* DATA SUPPLIED:
..........
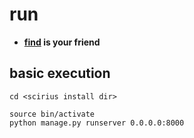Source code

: # run

 * **[find](https://linux.die.net/man/1/find) is your friend**

## basic execution

```
cd <scirius install dir>

source bin/activate
python manage.py runserver 0.0.0.0:8000

```
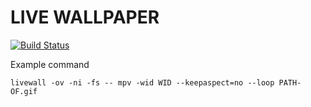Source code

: # LIVE WALLPAPER 

[![Build Status](https://travis-ci.org/yogdaan/livewall.svg?branch=master)](https://travis-ci.org/yogdaan/livewall)

Example command

```
livewall -ov -ni -fs -- mpv -wid WID --keepaspect=no --loop PATH-OF.gif 

```

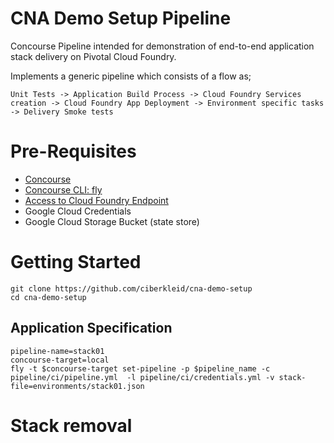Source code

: # CNA Demo Setup Pipeline

Concourse Pipeline intended for demonstration of end-to-end application stack delivery on Pivotal Cloud Foundry.

Implements a generic pipeline which consists of a flow as; 
```
Unit Tests -> Application Build Process -> Cloud Foundry Services creation -> Cloud Foundry App Deployment -> Environment specific tasks -> Delivery Smoke tests
```

# Pre-Requisites

- [Concourse](https://concourse.ci/installing.html)
- [Concourse CLI: fly](https://github.com/concourse/fly)
- [Access to Cloud Foundry Endpoint](https://run.pivotal.io)
- Google Cloud Credentials
- Google Cloud Storage Bucket (state store)

# Getting Started

```
git clone https://github.com/ciberkleid/cna-demo-setup
cd cna-demo-setup
```

## Application Specification

```
pipeline-name=stack01
concourse-target=local
fly -t $concourse-target set-pipeline -p $pipeline_name -c pipeline/ci/pipeline.yml  -l pipeline/ci/credentials.yml -v stack-file=environments/stack01.json
```

# Stack removal


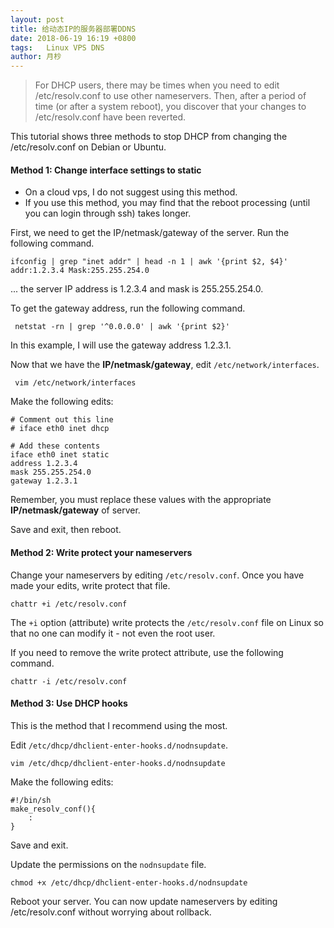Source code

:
 ```yaml
---
layout: post
title: 给动态IP的服务器部署DDNS
date: 2018-06-19 16:19 +0800
tags:   Linux VPS DNS
author: 月杪
---
```


> For DHCP users, there may be times when you need to edit /etc/resolv.conf to use other nameservers. Then, after a period of time (or after a system reboot), you discover that your changes to /etc/resolv.conf have been reverted.

This tutorial shows three methods to stop DHCP from changing the /etc/resolv.conf on Debian or Ubuntu.

#### Method 1: Change interface settings to static
* On a cloud vps, I do not suggest using this method.
* If you use this method, you may find that the reboot processing (until you can login through ssh) takes longer.

First, we need to get the IP/netmask/gateway of the server. Run the following command.

```
ifconfig | grep "inet addr" | head -n 1 | awk '{print $2, $4}'
addr:1.2.3.4 Mask:255.255.254.0
```

... the server IP address is 1.2.3.4 and mask is 255.255.254.0.

To get the gateway address, run the following command.

```
 netstat -rn | grep '^0.0.0.0' | awk '{print $2}'
```

In this example, I will use the gateway address 1.2.3.1.

Now that we have the **IP/netmask/gateway**, edit `/etc/network/interfaces`.

```
 vim /etc/network/interfaces
```
Make the following edits:
```
# Comment out this line
# iface eth0 inet dhcp

# Add these contents
iface eth0 inet static
address 1.2.3.4
mask 255.255.254.0
gateway 1.2.3.1
```

Remember, you must replace these values with the appropriate **IP/netmask/gateway** of server.

Save and exit, then reboot.

#### Method 2: Write protect your nameservers
Change your nameservers by editing `/etc/resolv.conf`. Once you have made your edits, write protect that file.

```
chattr +i /etc/resolv.conf
```

The `+i` option (attribute) write protects the `/etc/resolv.conf` file on Linux so that no one can modify it - not even the root user.

If you need to remove the write protect attribute, use the following command.

```
chattr -i /etc/resolv.conf
```

#### Method 3: Use DHCP hooks
This is the method that I recommend using the most.

Edit `/etc/dhcp/dhclient-enter-hooks.d/nodnsupdate`.

```
vim /etc/dhcp/dhclient-enter-hooks.d/nodnsupdate
```

Make the following edits:

```
#!/bin/sh
make_resolv_conf(){
    :
}
```

Save and exit.

Update the permissions on the `nodnsupdate` file.

```
chmod +x /etc/dhcp/dhclient-enter-hooks.d/nodnsupdate
```

Reboot your server. You can now update nameservers by editing /etc/resolv.conf without worrying about rollback.

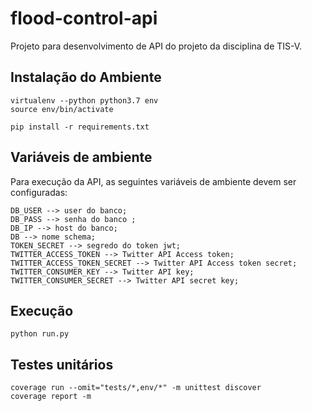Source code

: # flood-control-api

Projeto para desenvolvimento de API do projeto da disciplina de TIS-V. 

## Instalação do Ambiente
```
virtualenv --python python3.7 env
source env/bin/activate
```
```
pip install -r requirements.txt
```

## Variáveis de ambiente 
Para execução da API, as seguintes variáveis de ambiente devem ser configuradas:
```
DB_USER --> user do banco;
DB_PASS --> senha do banco ;
DB_IP --> host do banco;
DB --> nome schema;
TOKEN_SECRET --> segredo do token jwt;
TWITTER_ACCESS_TOKEN --> Twitter API Access token;
TWITTER_ACCESS_TOKEN_SECRET --> Twitter API Access token secret;
TWITTER_CONSUMER_KEY --> Twitter API key;
TWITTER_CONSUMER_SECRET --> Twitter API secret key;
```

## Execução 
```
python run.py
```


## Testes unitários 
```
coverage run --omit="tests/*,env/*" -m unittest discover
coverage report -m 
```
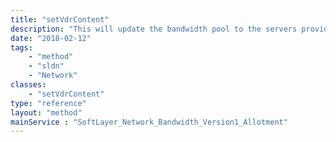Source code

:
 ```yaml
---
title: "setVdrContent"
description: "This will update the bandwidth pool to the servers provided.  Servers currently in the bandwidth pool not provided on update will be removed. Servers provided on update not currently in the bandwidth pool will be added. If all servers are removed, this removes the bandwidth pool on completion. "
date: "2018-02-12"
tags:
    - "method"
    - "sldn"
    - "Network"
classes:
    - "setVdrContent"
type: "reference"
layout: "method"
mainService : "SoftLayer_Network_Bandwidth_Version1_Allotment"
---
```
..........
* WORK INSTRUCTION:
Give the lines exactly, from the first line of the entries to the line with "Demo Setup Pipeline", both ends included. Skip the pictures.

* OUTPUT FOR THIS EXERCISE:
Source code

: # run

 * **[find](https://linux.die.net/man/1/find) is your friend**

## basic execution

```
cd <scirius install dir>

source bin/activate
python manage.py runserver 0.0.0.0:8000

```
Source code

: # LIVE WALLPAPER 

[![Build Status](https://travis-ci.org/yogdaan/livewall.svg?branch=master)](https://travis-ci.org/yogdaan/livewall)

Example command

```
livewall -ov -ni -fs -- mpv -wid WID --keepaspect=no --loop PATH-OF.gif 

```

Source code

: # CNA Demo Setup Pipeline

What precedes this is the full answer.